Task to carry out: Write out each entry, exactly the way it appears.

Source records
BEGIN

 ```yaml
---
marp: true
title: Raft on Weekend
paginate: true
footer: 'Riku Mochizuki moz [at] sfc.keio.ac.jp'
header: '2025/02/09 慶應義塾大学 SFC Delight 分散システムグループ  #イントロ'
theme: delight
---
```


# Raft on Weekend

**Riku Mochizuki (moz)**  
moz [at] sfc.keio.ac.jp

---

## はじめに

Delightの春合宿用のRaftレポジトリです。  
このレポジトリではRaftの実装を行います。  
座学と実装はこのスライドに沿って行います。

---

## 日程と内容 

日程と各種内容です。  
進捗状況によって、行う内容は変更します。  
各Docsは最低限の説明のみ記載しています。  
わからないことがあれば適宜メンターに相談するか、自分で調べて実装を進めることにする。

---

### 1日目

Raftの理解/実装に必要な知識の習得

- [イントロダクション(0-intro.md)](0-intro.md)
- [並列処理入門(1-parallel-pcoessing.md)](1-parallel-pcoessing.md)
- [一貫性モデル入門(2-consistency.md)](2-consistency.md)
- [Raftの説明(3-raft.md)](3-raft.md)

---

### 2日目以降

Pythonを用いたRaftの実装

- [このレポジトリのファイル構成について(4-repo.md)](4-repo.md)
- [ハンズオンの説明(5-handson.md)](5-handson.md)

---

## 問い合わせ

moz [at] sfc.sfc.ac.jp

END

Result:
 ```yaml
---
marp: true
title: Raft on Weekend
paginate: true
footer: 'Riku Mochizuki moz [at] sfc.keio.ac.jp'
header: '2025/02/09 慶應義塾大学 SFC Delight 分散システムグループ  #イントロ'
theme: delight
---
```


# Raft on Weekend

**Riku Mochizuki (moz)**  
moz [at] sfc.keio.ac.jp

---

## はじめに

Delightの春合宿用のRaftレポジトリです。  
このレポジトリではRaftの実装を行います。  
座学と実装はこのスライドに沿って行います。

---

## 日程と内容 

日程と各種内容です。  
進捗状況によって、行う内容は変更します。  
各Docsは最低限の説明のみ記載しています。  
わからないことがあれば適宜メンターに相談するか、自分で調べて実装を進めることにする。

---

### 1日目

Raftの理解/実装に必要な知識の習得

- [イントロダクション(0-intro.md)](0-intro.md)
- [並列処理入門(1-parallel-pcoessing.md)](1-parallel-pcoessing.md)
- [一貫性モデル入門(2-consistency.md)](2-consistency.md)
- [Raftの説明(3-raft.md)](3-raft.md)

---

### 2日目以降

Pythonを用いたRaftの実装

- [このレポジトリのファイル構成について(4-repo.md)](4-repo.md)
- [ハンズオンの説明(5-handson.md)](5-handson.md)

---

## 問い合わせ

moz [at] sfc.sfc.ac.jp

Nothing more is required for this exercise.